In no situation should medication be used alone for bulimia. Studies demonstrating the effectiveness of medication are clear that all medications are secondary to primary treatment with Cognitive Behavioral Therapy or Dialectical Behavioral Therapy. As noted above, fluoxetine, a selective serotonin re-uptake inhibitor "SSRI", has been studied more often than other medications. Studies by Walsh et al. suggest that taking an SSRI while undergoing Cognitive Behavioral Therapy can result in a significant reduction of symptoms of bulimia (Walsh, Wilson, Loeb, Devlin, Pike, Roose, Fleiss, & Waternaux, 1997). Studies also tend to show that by three weeks of treatment with an SSRI at an appropriate dosage, patients who will respond to medication have already started to show a response. Therefore, the benefits of SSRI treatment should be quickly experienced.
Of some concern with medication and bulimia is the potential seizure inducing risk of Wellbutrin.
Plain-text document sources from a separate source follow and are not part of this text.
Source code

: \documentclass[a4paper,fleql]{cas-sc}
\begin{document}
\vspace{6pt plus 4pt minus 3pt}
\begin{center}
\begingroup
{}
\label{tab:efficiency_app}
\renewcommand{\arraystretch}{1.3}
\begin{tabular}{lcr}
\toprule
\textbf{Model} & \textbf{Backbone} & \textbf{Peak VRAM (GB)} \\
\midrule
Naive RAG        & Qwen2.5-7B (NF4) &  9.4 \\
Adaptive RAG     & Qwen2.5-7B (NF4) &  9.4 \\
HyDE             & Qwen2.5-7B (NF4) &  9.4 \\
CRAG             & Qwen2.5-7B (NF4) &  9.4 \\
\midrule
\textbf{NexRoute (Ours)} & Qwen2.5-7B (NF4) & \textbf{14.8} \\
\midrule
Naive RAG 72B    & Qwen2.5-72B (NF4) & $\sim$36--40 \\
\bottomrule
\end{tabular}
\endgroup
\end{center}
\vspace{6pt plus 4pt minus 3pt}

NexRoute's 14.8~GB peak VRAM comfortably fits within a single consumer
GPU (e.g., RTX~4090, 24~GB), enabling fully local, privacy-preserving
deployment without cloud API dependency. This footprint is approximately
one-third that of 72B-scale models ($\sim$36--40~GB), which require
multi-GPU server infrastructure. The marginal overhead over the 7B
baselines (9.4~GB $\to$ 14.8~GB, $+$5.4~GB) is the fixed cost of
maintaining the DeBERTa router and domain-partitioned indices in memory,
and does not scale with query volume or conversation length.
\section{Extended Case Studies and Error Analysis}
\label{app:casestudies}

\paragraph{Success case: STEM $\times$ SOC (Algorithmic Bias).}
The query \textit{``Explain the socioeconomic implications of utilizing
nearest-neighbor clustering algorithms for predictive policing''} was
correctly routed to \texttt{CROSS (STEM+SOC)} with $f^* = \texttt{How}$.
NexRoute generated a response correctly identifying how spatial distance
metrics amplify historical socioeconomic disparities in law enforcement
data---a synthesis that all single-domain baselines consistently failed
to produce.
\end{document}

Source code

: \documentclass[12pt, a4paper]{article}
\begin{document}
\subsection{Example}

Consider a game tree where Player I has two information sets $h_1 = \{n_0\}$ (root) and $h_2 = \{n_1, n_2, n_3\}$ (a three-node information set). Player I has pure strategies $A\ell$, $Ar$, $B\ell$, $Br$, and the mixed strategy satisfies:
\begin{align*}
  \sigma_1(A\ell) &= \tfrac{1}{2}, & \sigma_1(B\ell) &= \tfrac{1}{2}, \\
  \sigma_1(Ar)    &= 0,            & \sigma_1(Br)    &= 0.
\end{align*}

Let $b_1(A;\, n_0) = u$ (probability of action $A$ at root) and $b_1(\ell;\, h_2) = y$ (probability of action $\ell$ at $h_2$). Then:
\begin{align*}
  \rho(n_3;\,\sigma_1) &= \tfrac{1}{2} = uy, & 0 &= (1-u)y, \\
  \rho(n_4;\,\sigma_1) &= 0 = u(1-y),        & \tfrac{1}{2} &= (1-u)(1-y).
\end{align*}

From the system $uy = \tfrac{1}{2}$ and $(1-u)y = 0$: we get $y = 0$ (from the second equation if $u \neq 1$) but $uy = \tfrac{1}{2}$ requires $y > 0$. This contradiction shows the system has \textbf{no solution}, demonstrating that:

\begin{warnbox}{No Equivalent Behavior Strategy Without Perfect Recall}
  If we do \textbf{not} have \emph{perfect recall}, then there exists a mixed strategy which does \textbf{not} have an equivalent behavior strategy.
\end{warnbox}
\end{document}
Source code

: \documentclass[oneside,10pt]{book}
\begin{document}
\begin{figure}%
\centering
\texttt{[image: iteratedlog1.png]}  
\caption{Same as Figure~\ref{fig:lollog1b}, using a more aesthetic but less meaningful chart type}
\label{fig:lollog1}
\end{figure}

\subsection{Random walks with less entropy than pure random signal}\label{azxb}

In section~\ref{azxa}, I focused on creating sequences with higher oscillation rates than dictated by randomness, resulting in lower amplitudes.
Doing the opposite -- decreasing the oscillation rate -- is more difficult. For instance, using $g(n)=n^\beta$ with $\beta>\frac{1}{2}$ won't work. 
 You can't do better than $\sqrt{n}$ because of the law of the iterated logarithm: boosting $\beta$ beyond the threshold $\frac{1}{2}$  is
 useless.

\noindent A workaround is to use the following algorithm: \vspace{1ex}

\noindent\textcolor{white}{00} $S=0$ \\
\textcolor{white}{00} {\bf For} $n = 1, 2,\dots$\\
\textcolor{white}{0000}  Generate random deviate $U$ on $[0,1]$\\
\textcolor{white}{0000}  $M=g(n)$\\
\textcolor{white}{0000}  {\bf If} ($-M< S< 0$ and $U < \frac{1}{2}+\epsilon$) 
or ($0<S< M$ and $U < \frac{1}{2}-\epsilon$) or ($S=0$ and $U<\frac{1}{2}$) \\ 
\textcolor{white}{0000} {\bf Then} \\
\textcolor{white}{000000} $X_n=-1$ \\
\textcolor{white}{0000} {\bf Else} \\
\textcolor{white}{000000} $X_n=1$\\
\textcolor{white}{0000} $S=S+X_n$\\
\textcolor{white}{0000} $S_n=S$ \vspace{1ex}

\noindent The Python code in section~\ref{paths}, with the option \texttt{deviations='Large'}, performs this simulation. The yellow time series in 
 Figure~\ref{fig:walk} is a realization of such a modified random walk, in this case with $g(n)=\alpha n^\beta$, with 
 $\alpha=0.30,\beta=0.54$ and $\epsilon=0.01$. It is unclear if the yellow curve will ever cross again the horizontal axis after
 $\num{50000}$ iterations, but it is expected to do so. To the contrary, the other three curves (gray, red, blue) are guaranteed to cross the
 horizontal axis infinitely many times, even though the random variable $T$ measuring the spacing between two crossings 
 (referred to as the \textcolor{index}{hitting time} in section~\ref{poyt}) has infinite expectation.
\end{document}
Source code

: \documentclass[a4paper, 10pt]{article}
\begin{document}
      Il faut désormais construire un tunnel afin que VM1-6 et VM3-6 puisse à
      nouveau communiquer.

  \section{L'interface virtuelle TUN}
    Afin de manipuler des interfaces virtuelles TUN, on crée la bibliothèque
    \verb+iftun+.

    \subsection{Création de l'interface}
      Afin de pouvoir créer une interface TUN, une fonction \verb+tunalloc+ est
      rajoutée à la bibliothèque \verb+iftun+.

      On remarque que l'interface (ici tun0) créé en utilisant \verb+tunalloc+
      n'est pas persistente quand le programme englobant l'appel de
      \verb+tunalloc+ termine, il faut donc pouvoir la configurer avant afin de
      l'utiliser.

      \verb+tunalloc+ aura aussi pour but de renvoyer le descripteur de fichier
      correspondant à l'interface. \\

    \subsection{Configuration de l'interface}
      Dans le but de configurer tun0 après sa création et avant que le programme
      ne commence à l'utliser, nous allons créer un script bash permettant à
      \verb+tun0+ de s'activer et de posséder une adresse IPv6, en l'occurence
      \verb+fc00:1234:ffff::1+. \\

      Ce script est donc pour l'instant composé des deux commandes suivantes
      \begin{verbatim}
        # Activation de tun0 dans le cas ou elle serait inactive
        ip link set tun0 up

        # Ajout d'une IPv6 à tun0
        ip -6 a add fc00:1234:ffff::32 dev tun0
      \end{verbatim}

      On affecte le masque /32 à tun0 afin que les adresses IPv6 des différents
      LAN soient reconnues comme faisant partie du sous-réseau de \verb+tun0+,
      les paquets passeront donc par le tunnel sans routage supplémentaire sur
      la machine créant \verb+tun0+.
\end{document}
Because both bulimia and Wellbutrin have been associated with seizures, in general the use of Wellburtin in patients who have bulimia presents significant risk. It is not fully clear whether this risk is theoretical or has been experienced by a significant number of patients with bulimia, as studies of this question are not available. Given the theoretical risk, we try to avoid this combination whenever possible. There is also a small literature on the use of stimulants in patients with bulimia. These remain case reports and we await more thorough studies on this question. Again, given the potential seizure risk of stimulants, they should be used with caution.
A side note needs to be made concerning Topamax, which has been suggested by some clinicians as being an effective treatment for bulimia. To date, studies have not shown Topamax to be superior to an SSRI. Topamax may be associated with paresthesia (tingling) and cognitive impairment. Although Topamax has been reported to have effects on weight, the literature does not support using Topamx for weight issues with bulimia.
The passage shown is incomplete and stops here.